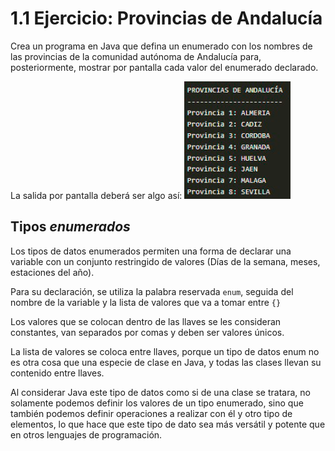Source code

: # 1.1 Ejercicio: Provincias de Andalucía

Crea un programa en Java que defina un enumerado con los nombres de 
las provincias de la comunidad autónoma de Andalucía para, posteriormente,
mostrar por pantalla cada valor del enumerado declarado.

La salida por pantalla deberá ser algo así:
![img.png](salida-pantalla-resultado.png)


## Tipos *enumerados*

Los tipos de datos enumerados permiten una forma de declarar una variable
con un conjunto restringido de valores (Días de la semana, meses, estaciones del año).

Para su declaración, se utiliza la palabra reservada `enum`, seguida del nombre
de la variable y la lista de valores que va a tomar entre `{}`

Los valores que se colocan dentro de las llaves se les consideran constantes, van
separados por comas y deben ser valores únicos.

La lista de valores se coloca entre llaves, porque un tipo de datos enum no es otra cosa que una
especie de clase en Java, y todas las clases llevan su contenido entre llaves.

Al considerar Java este tipo de datos como si de una clase se tratara, no solamente podemos definir los valores de un tipo
enumerado, sino que también podemos definir operaciones a realizar con él y otro tipo de elementos, lo que hace que este tipo
de dato sea más versátil y potente que en otros lenguajes de programación.

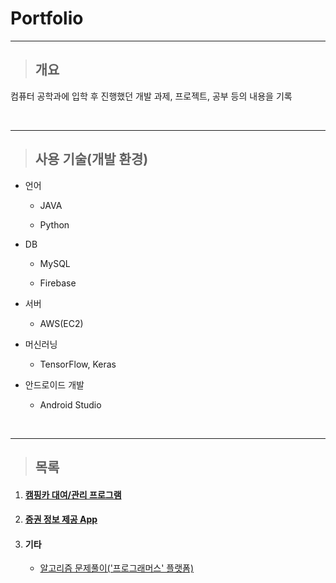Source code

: # **Portfolio**

---



> ## 개요



컴퓨터 공학과에 입학 후 진행했던 개발 과제, 프로젝트, 공부 등의 내용을 기록

</br>

---

> ## 사용 기술(개발 환경)



- 언어

  - JAVA

  - Python

- DB

  - MySQL

  - Firebase

- 서버

  - AWS(EC2)

- 머신러닝

  - TensorFlow, Keras

- 안드로이드 개발

  - Android Studio

</br>

---

> ## 목록



1. #### [캠핑카 대여/관리 프로그램](./DBcampingcar)

2. #### [증권 정보 제공 App](./capstone)

3. #### 기타

   - [알고리즘 문제풀이('프로그래머스' 플랫폼)](./Algorithm)
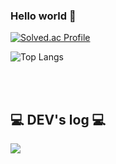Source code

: ### Hello world 👋

[![Solved.ac Profile](http://mazassumnida.wtf/api/v2/generate_badge?boj=lisa1072)](https://solved.ac/lisa1072/)

![Top Langs](https://github-readme-stats.vercel.app/api/top-langs/?username=hyun0-25&layout=compact&theme=dark)

<br><br>

## 💻 DEV's log 💻
<div>
        <img src="https://img.shields.io/badge/
        Velog-20c997?style=for-the-badge&logo=Vimeo&logoColor=white" href="https://velog.io/@lisa1072"> 
</div>

<br>

<!--
**hyun0-25/hyun0-25** is a ✨ _special_ ✨ repository because its `README.md` (this file) appears on your GitHub profile.

Here are some ideas to get you started:

- 🔭 I’m currently working on ...
- 🌱 I’m currently learning ...
- 👯 I’m looking to collaborate on ...
- 🤔 I’m looking for help with ...
- 💬 Ask me about ...
- 📫 How to reach me: ...
- 😄 Pronouns: ...
- ⚡ Fun fact: ...
-->
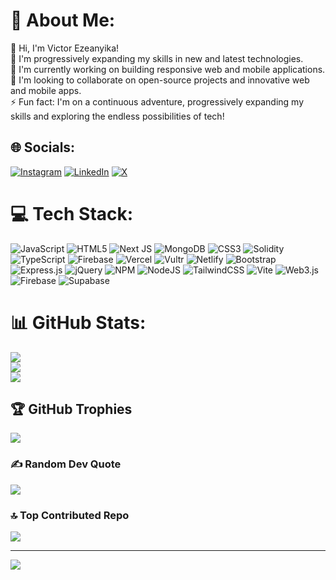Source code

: # 💫 About Me:
👋 Hi, I'm Victor Ezeanyika!<br>🌱 I'm progressively expanding my skills in new and latest technologies.<br>🔭 I'm currently working on building responsive web and mobile applications.<br>🤝 I'm looking to collaborate on open-source projects and innovative web and mobile apps.<br>⚡ Fun fact: I'm on a continuous adventure, progressively expanding my skills and exploring the endless possibilities of tech!


## 🌐 Socials:
[![Instagram](https://img.shields.io/badge/Instagram-%23E4405F.svg?logo=Instagram&logoColor=white)](https://instagram.com/victorezeanyika) [![LinkedIn](https://img.shields.io/badge/LinkedIn-%230077B5.svg?logo=linkedin&logoColor=white)](https://linkedin.com/in/victorezeanyika) [![X](https://img.shields.io/badge/X-black.svg?logo=X&logoColor=white)](https://x.com/victoranyika_) 

# 💻 Tech Stack:
![JavaScript](https://img.shields.io/badge/javascript-%23323330.svg?style=plastic&logo=javascript&logoColor=%23F7DF1E) ![HTML5](https://img.shields.io/badge/html5-%23E34F26.svg?style=plastic&logo=html5&logoColor=white) ![Next JS](https://img.shields.io/badge/Next-black?style=plastic&logo=next.js&logoColor=white) ![MongoDB](https://img.shields.io/badge/MongoDB-%234ea94b.svg?style=plastic&logo=mongodb&logoColor=white) ![CSS3](https://img.shields.io/badge/css3-%231572B6.svg?style=plastic&logo=css3&logoColor=white) ![Solidity](https://img.shields.io/badge/Solidity-%23363636.svg?style=plastic&logo=solidity&logoColor=white) ![TypeScript](https://img.shields.io/badge/typescript-%23007ACC.svg?style=plastic&logo=typescript&logoColor=white) ![Firebase](https://img.shields.io/badge/firebase-%23039BE5.svg?style=plastic&logo=firebase) ![Vercel](https://img.shields.io/badge/vercel-%23000000.svg?style=plastic&logo=vercel&logoColor=white) ![Vultr](https://img.shields.io/badge/Vultr-007BFC.svg?style=plastic&logo=vultr) ![Netlify](https://img.shields.io/badge/netlify-%23000000.svg?style=plastic&logo=netlify&logoColor=#00C7B7) ![Bootstrap](https://img.shields.io/badge/bootstrap-%238511FA.svg?style=plastic&logo=bootstrap&logoColor=white) ![Express.js](https://img.shields.io/badge/express.js-%23404d59.svg?style=plastic&logo=express&logoColor=%2361DAFB) ![jQuery](https://img.shields.io/badge/jquery-%230769AD.svg?style=plastic&logo=jquery&logoColor=white) ![NPM](https://img.shields.io/badge/NPM-%23CB3837.svg?style=plastic&logo=npm&logoColor=white) ![NodeJS](https://img.shields.io/badge/node.js-6DA55F?style=plastic&logo=node.js&logoColor=white) ![TailwindCSS](https://img.shields.io/badge/tailwindcss-%2338B2AC.svg?style=plastic&logo=tailwind-css&logoColor=white) ![Vite](https://img.shields.io/badge/vite-%23646CFF.svg?style=plastic&logo=vite&logoColor=white) ![Web3.js](https://img.shields.io/badge/web3.js-F16822?style=plastic&logo=web3.js&logoColor=white) ![Firebase](https://img.shields.io/badge/firebase-a08021?style=plastic&logo=firebase&logoColor=ffcd34) ![Supabase](https://img.shields.io/badge/Supabase-3ECF8E?style=plastic&logo=supabase&logoColor=white)
# 📊 GitHub Stats:
![](https://github-readme-stats.vercel.app/api?username=VictorEZCodes&theme=monokai&hide_border=false&include_all_commits=true&count_private=true)<br/>
![](https://github-readme-streak-stats.herokuapp.com/?user=VictorEZCodes&theme=monokai&hide_border=false)<br/>
![](https://github-readme-stats.vercel.app/api/top-langs/?username=VictorEZCodes&theme=monokai&hide_border=false&include_all_commits=true&count_private=true&layout=compact)

## 🏆 GitHub Trophies
![](https://github-profile-trophy.vercel.app/?username=VictorEZCodes&theme=monokai&no-frame=true&no-bg=false&margin-w=4)

### ✍️ Random Dev Quote
![](https://quotes-github-readme.vercel.app/api?type=horizontal&theme=tokyonight)

### 🔝 Top Contributed Repo
![](https://github-contributor-stats.vercel.app/api?username=VictorEZCodes&limit=5&theme=monokai&combine_all_yearly_contributions=true)

---
[![](https://visitcount.itsvg.in/api?id=VictorEZCodes&icon=2&color=4)](https://visitcount.itsvg.in)

<!-- Proudly created with GPRM ( https://gprm.itsvg.in ) -->
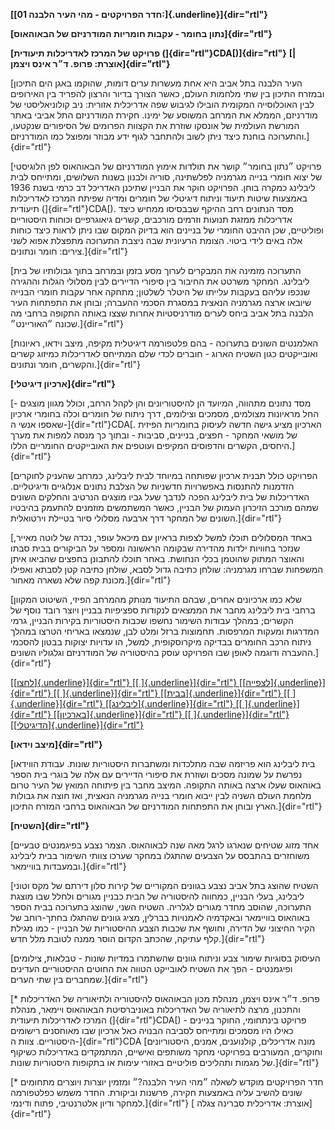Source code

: **[[חדר הפרויקטים - מהי העיר הלבנה 01:]{.underline}]{dir="rtl"}**

**[נתון בחומר - עקבות חומריות המודרניזם של הבאוהאוס]{dir="rtl"}**

**[פרויקט של המרכז לאדריכלות תיעודית (]{dir="rtl"}CDA[)]{dir="rtl"}**
**[\| אוצרת: פרופ. ד״ר אינס ויצמן]{dir="rtl"}**

[העיר הלבנה בתל אביב היא אחת מעשרות ערים דומות, שהוקמו באגן הים התיכון
ובמזרח התיכון בין שתי מלחמות העולם, כאשר הצורך בדיור והרצון להפריד בין
האירופים לבין האוכלוסייה המקומית הובילו לגיבוש שפה אדריכלית אזורית: ניב
קולוניאליסטי של מודרניזם, הממלא את המרחב המשוסע של ימינו. חקירת
המודרניזם התל אביבי באתר המורשת העולמית של אונסקו שוזרת את הקצוות
הפרומים של הסיפורים שנקטעו, והתערוכה בוחנת כיצד ניתן לשוב ולהתחבר לגוף
ידע מבוזר ומפוצל כמו המודרניזם.]{dir="rtl"}

[פרויקט ״נתון בחומר״ קושר את תולדות אימוץ המודרניזם של הבאוהאוס לפן
הלוגיסטי של יצוא חומרי בנייה מגרמניה לפלשתינה, סוריה ולבנון בשנות
השלושים, ומתייחס לבית ליבלינג כמקרה בוחן. הפרויקט חוקר את הבניין שתיכנן
האדריכל דב כרמי בשנת 1936 באמצעות שיטות תיעוד וניתוח דיגיטלי של חומרים
ומדיה שפיתח המרכז לאדריכלות תיעודית (]{dir="rtl"}CDA[). מסד הנתונים רחב
ההיקף שבבסיסו ממחיש כיצד אדריכלות ממזגת תנועות וזרמים מורכבים, קשרים
גיאוגרפיים וכוחות היסטוריים ופוליטיים, שכן ההיבט החומרי של בניינים הוא
בדיוק המקום שבו ניתן לראות כיצד כוחות אלה באים לידי ביטוי. הצומת
הרעיונית שבה ניצבת התערוכה מתפצלת אפוא לשני צירים: חומר
ונתונים.]{dir="rtl"}

[התערוכה מזמינה את המבקרים לערוך מסע בזמן ובמרחב בתוך גבולותיו של בית
ליבלינג. המחקר משרטט את החיבור בין סיפורי הדיירים לבין מסלולי הגלות
וההגירה שנכפו עליהם בעקבות עלייתו של היטלר לשלטון; מתחקה אחר עקבות חומרי
הבנייה שיובאו ארצה מגרמניה הנאצית במסגרת הסכמי ההעברה; ובוחן את התפתחות
העיר הלבנה בתל אביב ביחס לערים מודרניסטיות אחרות שצצו באותה התקופה ברחבי
מה שכונה ״האוריינט״.]{dir="rtl"}

[האלמנטים השונים בתערוכה - בהם פלטפורמה דיגיטלית מקיפה, מיצב וידאו,
ראיונות ואובייקטים כגון השטיח הארוג - חוברים לכדי שלם המתייחס לאדריכלות
כמיזוג קשרים והקשרים, חומר ונתונים.]{dir="rtl"}

**[ארכיון דיגיטלי]{dir="rtl"}**

[מסד נתונים מתהווה, המיועד הן להיסטוריונים והן לקהל הרחב, וכולל מגוון
מוצגים - החל מראיונות מצולמים, מסמכים וצילומים, דרך ניתוח של חומרים וכלה
בחומרי ארכיון שאספו אנשי ה-]{dir="rtl"}CDA[. הארכיון מציע גישה חדשה
לעיסוק בחומריות הפיזית של מושאי המחקר - חפצים, בניינים, סביבות - ובתוך
כך מנסה למפות את מערך היחסים, הקשרים והדפוסים המקיפים ועוטפים את
האובייקטים החומריים הללו.]{dir="rtl"}

[הפרויקט כולל תבנית ארכיון שפותחה במיוחד לבית ליבלינג, כמרחב שהעניק
לחוקרים הזדמנות להתנסות באפשרויות חדשניות של הצלבת נתונים אנלוגיים
ודיגיטליים. האדריכלות של בית ליבלינג הפכה לנדבך שעל גביו מוצגים הנרטיב
והחלקים השונים שמהם מורכב הזיכרון העמוק של הבניין, כאשר המשתמשים מוזמנים
להתעמק בהיבטיו השונים של המחקר דרך ארבעה מסלולי סיור בטיילת
וירטואלית.]{dir="rtl"}

[באחד המסלולים תוכלו למשל לצפות בראיון עם מיכאל עופר, נכדהּ של לוטה
מאייר, שנזכר בחוויות ילדות מהדירה שבקומה הראשונה ומספר על הביקורים בבית
סבתו והאוצר המתוק שהוטמן בכלי הנחושת. באחר תוכלו להתבונן בחפצים שהביאו
איתן המשפחות שברחו מגרמניה: שולחן כתיבה גדול לסבא, שולחן כתיבה קטן לסבתא
ואפילו מכונת קפה שלא נשארה מאחור.]{dir="rtl"}

[שלא כמו ארכיונים אחרים, שבהם התיעוד מנותק מהמרחב הפיזי, השיטוט המקוון
ברחבי בית ליבלינג מחבר את הממצאים לנקודות ספציפיות בבניין ויוצר רובד
נוסף של הקשרים; במהלך עבודות השימור נחשפו שכבות היסטוריות בקירות הבניין,
גרמי המדרגות ומעקות המרפסות. תחמוצות ברזל ומלט לבן, שנמצאו באריחי הטרצו
במהלך ניתוח הרכב החומרים בבדיקה מיקרוסקופית, למשל, הו עדויות יצוקות
בבטון להסכמי ההעברה ודוגמה לאופן שבו הפרויקט עוסק בהיסטוריה של המודרניזם
וגלגוליו השונים.]{dir="rtl"}

[[[לחצו]{.underline}]{dir="rtl"} [[ ]{.underline}]{dir="rtl"}
[[לצפייה]{.underline}]{dir="rtl"} [[ ]{.underline}]{dir="rtl"}
[[בבית]{.underline}]{dir="rtl"} [[ ]{.underline}]{dir="rtl"}
[[ליבלינג]{.underline}]{dir="rtl"} [[ ]{.underline}]{dir="rtl"}
[[בארכיון]{.underline}]{dir="rtl"} [[ ]{.underline}]{dir="rtl"}
[[הדיגיטלי]{.underline}]{dir="rtl"}](https://documentary-architecture.org/1937-doka-32-073-34-770)

**[מיצב וידאו]{dir="rtl"}**

[בית ליבלינג הוא פריזמה שבה מתלכדות ומשתברות היסטוריות שונות. עבודת
הווידאו נפרשת על שמונה מסכים ושוזרת את סיפורי הדיירים עם אלה של בוגרי
בית הספר באוהאוס שעלו ארצה באותה התקופה. המיצב מחבר בין פיתוחה המואץ של
העיר טרום מלחמת העולם השניה לבין ייבוא חומרי בנייה מגרמניה הנאצית, ואז
חוצה את גבולות הארץ ובוחן את התפתחות המודרניזם של הבאוהאוס ברחבי המזרח
התיכון.]{dir="rtl"}

**[השטיח]{dir="rtl"}**

[אחד מזוג שטיחים שנארגו לרגל מאה שנה לבאוהאוס. הצמר נצבע בפיגמנטים
טבעיים משוחזרים בהתבסס על הצבעים שהתגלו במחקר שערכו צוותי השימור בבית
ליבלינג ובמעבדות בוויימאר.]{dir="rtl"}

[השטיח שהוצג בתל אביב נצבע בגוונים המקוריים של קירות סלון דירתם של מקס
וטוני ליבלינג, בעלי הבניין, כמחווה להיסטוריה של הבית כבניין מגורים ולחלל
שבו מוצגת התערוכה, שהוסב מחדר מגורים לגלריה. השטיח השני, שהוצג בתערוכה
בבית הספר באוהאוס בוויימאר ובאקדמיה לאמנויות בברלין, מציג גוונים שהתגלו
בחתך-רוחב של הקיר החיצוני של הדירה, וחושף את שכבות הצבע ההיסטוריות של
הבניין - כמו מגילת קלף עתיקה, שהכתב הקדום הוסר ממנה לטובת מלל
חדש.]{dir="rtl"}

[העיסוק בסוגיות שימור צבע וניתוח גוונים שהשתמרו במדיות שונות - טבלאות,
צילומים ופיגמנטים - הפך את השטיח לאובייקט הטווה את החוטים ההיסטוריים
העדינים שמחברים בין שתי הערים.]{dir="rtl"}

[\* פרופ. ד״ר אינס ויצמן, מנהלת מכון הבאוהאוס להיסטוריה ולתיאוריה של
האדריכלות והתכנון, מרצה לתיאוריה של האדריכלות באוניברסיטת הבאוהאוס
ויימאר, מנהלת המרכז לאדריכלות תיעודית (]{dir="rtl"}CDA[) - פרויקט
בינתחומי, החוקר בניינים כאילו היו מסמכים ומתייחס לסביבה הבנויה כאל
ארכיון שבו מאוחסנים רישומים היסטוריים. צוות ה-]{dir="rtl"}CDA [מונה
אדריכלים, קולנוענים, אמנים, היסטוריונים וחוקרים, המעורבים בפרויקטי מחקר
משותפים ואישיים, המתמקדים באדריכלות כשיקוף של מגמות ותהליכים פוליטיים
באזורי עימות או בתקופות היסטוריות שונות.]{dir="rtl"}

[\* חדר הפרויקטים מוקדש לשאלה ״מהי העיר הלבנה?״ ומזמין יוצרות ויוצרים
מתחומים שונים להשיב עליה באמצעות חקירה, פרשנות וביקורת. החדר משמש
כפלטפורמה למחקר ודיון אלטרנטיבי, פתוח ודינמי.]{dir="rtl"} [ אוצרת:
אדריכלית סברינה צגלה]{dir="rtl"}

§ Problem requirements
Return only the part of the records above that opens with the line containing "השלושים, ומתייחס לבית" and closes with the line containing "לחוקרים הזדמנות להתנסות", ends included.

§ Exercise output
השלושים, ומתייחס לבית ליבלינג כמקרה בוחן. הפרויקט חוקר את הבניין שתיכנן
האדריכל דב כרמי בשנת 1936 באמצעות שיטות תיעוד וניתוח דיגיטלי של חומרים
ומדיה שפיתח המרכז לאדריכלות תיעודית (]{dir="rtl"}CDA[). מסד הנתונים רחב
ההיקף שבבסיסו ממחיש כיצד אדריכלות ממזגת תנועות וזרמים מורכבים, קשרים
גיאוגרפיים וכוחות היסטוריים ופוליטיים, שכן ההיבט החומרי של בניינים הוא
בדיוק המקום שבו ניתן לראות כיצד כוחות אלה באים לידי ביטוי. הצומת
הרעיונית שבה ניצבת התערוכה מתפצלת אפוא לשני צירים: חומר
ונתונים.]{dir="rtl"}

[התערוכה מזמינה את המבקרים לערוך מסע בזמן ובמרחב בתוך גבולותיו של בית
ליבלינג. המחקר משרטט את החיבור בין סיפורי הדיירים לבין מסלולי הגלות
וההגירה שנכפו עליהם בעקבות עלייתו של היטלר לשלטון; מתחקה אחר עקבות חומרי
הבנייה שיובאו ארצה מגרמניה הנאצית במסגרת הסכמי ההעברה; ובוחן את התפתחות
העיר הלבנה בתל אביב ביחס לערים מודרניסטיות אחרות שצצו באותה התקופה ברחבי
מה שכונה ״האוריינט״.]{dir="rtl"}

[האלמנטים השונים בתערוכה - בהם פלטפורמה דיגיטלית מקיפה, מיצב וידאו,
ראיונות ואובייקטים כגון השטיח הארוג - חוברים לכדי שלם המתייחס לאדריכלות
כמיזוג קשרים והקשרים, חומר ונתונים.]{dir="rtl"}

**[ארכיון דיגיטלי]{dir="rtl"}**

[מסד נתונים מתהווה, המיועד הן להיסטוריונים והן לקהל הרחב, וכולל מגוון
מוצגים - החל מראיונות מצולמים, מסמכים וצילומים, דרך ניתוח של חומרים וכלה
בחומרי ארכיון שאספו אנשי ה-]{dir="rtl"}CDA[. הארכיון מציע גישה חדשה
לעיסוק בחומריות הפיזית של מושאי המחקר - חפצים, בניינים, סביבות - ובתוך
כך מנסה למפות את מערך היחסים, הקשרים והדפוסים המקיפים ועוטפים את
האובייקטים החומריים הללו.]{dir="rtl"}

[הפרויקט כולל תבנית ארכיון שפותחה במיוחד לבית ליבלינג, כמרחב שהעניק
לחוקרים הזדמנות להתנסות באפשרויות חדשניות של הצלבת נתונים אנלוגיים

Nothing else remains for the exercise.